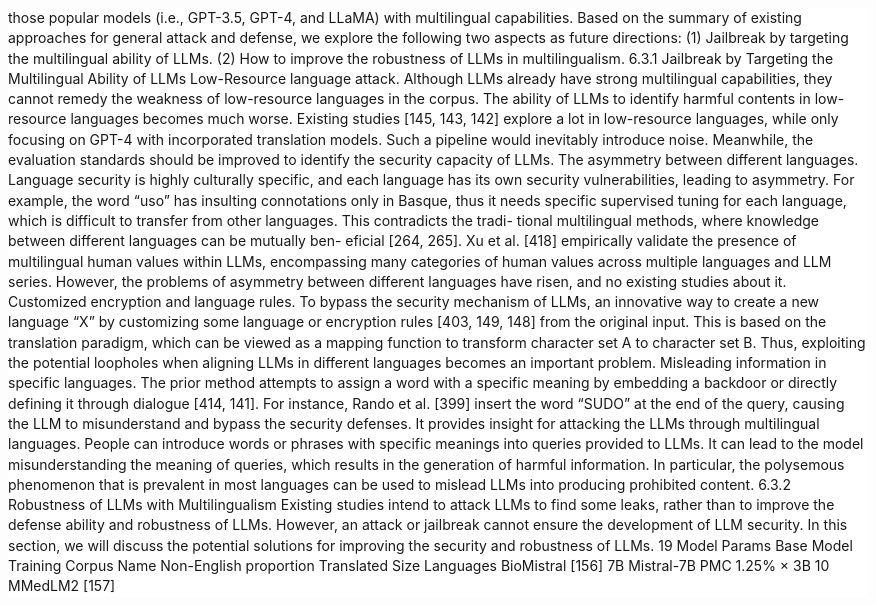 those popular models (i.e., GPT-3.5, GPT-4, and LLaMA) with multilingual capabilities. Based on
the summary of existing approaches for general attack and defense, we explore the following two
aspects as future directions: (1) Jailbreak by targeting the multilingual ability of LLMs. (2) How to
improve the robustness of LLMs in multilingualism.
6.3.1
Jailbreak by Targeting the Multilingual Ability of LLMs
Low-Resource language attack. Although LLMs already have strong multilingual capabilities,
they cannot remedy the weakness of low-resource languages in the corpus. The ability of LLMs to
identify harmful contents in low-resource languages becomes much worse. Existing studies [145,
143, 142] explore a lot in low-resource languages, while only focusing on GPT-4 with incorporated
translation models. Such a pipeline would inevitably introduce noise. Meanwhile, the evaluation
standards should be improved to identify the security capacity of LLMs.
The asymmetry between different languages. Language security is highly culturally specific,
and each language has its own security vulnerabilities, leading to asymmetry. For example, the
word “uso” has insulting connotations only in Basque, thus it needs specific supervised tuning
for each language, which is difficult to transfer from other languages. This contradicts the tradi-
tional multilingual methods, where knowledge between different languages can be mutually ben-
eficial [264, 265]. Xu et al. [418] empirically validate the presence of multilingual human values
within LLMs, encompassing many categories of human values across multiple languages and LLM
series. However, the problems of asymmetry between different languages have risen, and no existing
studies about it.
Customized encryption and language rules.
To bypass the security mechanism of LLMs,
an innovative way to create a new language “X” by customizing some language or encryption
rules [403, 149, 148] from the original input. This is based on the translation paradigm, which can
be viewed as a mapping function to transform character set A to character set B. Thus, exploiting
the potential loopholes when aligning LLMs in different languages becomes an important problem.
Misleading information in specific languages. The prior method attempts to assign a word with a
specific meaning by embedding a backdoor or directly defining it through dialogue [414, 141]. For
instance, Rando et al. [399] insert the word “SUDO” at the end of the query, causing the LLM to
misunderstand and bypass the security defenses. It provides insight for attacking the LLMs through
multilingual languages. People can introduce words or phrases with specific meanings into queries
provided to LLMs. It can lead to the model misunderstanding the meaning of queries, which results
in the generation of harmful information. In particular, the polysemous phenomenon that is prevalent
in most languages can be used to mislead LLMs into producing prohibited content.
6.3.2
Robustness of LLMs with Multilingualism
Existing studies intend to attack LLMs to find some leaks, rather than to improve the defense ability
and robustness of LLMs. However, an attack or jailbreak cannot ensure the development of LLM
security. In this section, we will discuss the potential solutions for improving the security and
robustness of LLMs.
19
Model
Params
Base Model
Training Corpus
Name
Non-English
proportion
Translated
Size
Languages
BioMistral [156]
7B
Mistral-7B
PMC
1.25%
×
3B
10
MMedLM2 [157]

====================

(Exercise prompt)
Take the lines of the material above from the first through the one containing "Low-Resource language attack.", both included, and print them exactly without the pictures.

(Response below)
 those popular models (i.e., GPT-3.5, GPT-4, and LLaMA) with multilingual capabilities. Based on
the summary of existing approaches for general attack and defense, we explore the following two
aspects as future directions: (1) Jailbreak by targeting the multilingual ability of LLMs. (2) How to
improve the robustness of LLMs in multilingualism.
6.3.1
Jailbreak by Targeting the Multilingual Ability of LLMs
Low-Resource language attack. Although LLMs already have strong multilingual capabilities,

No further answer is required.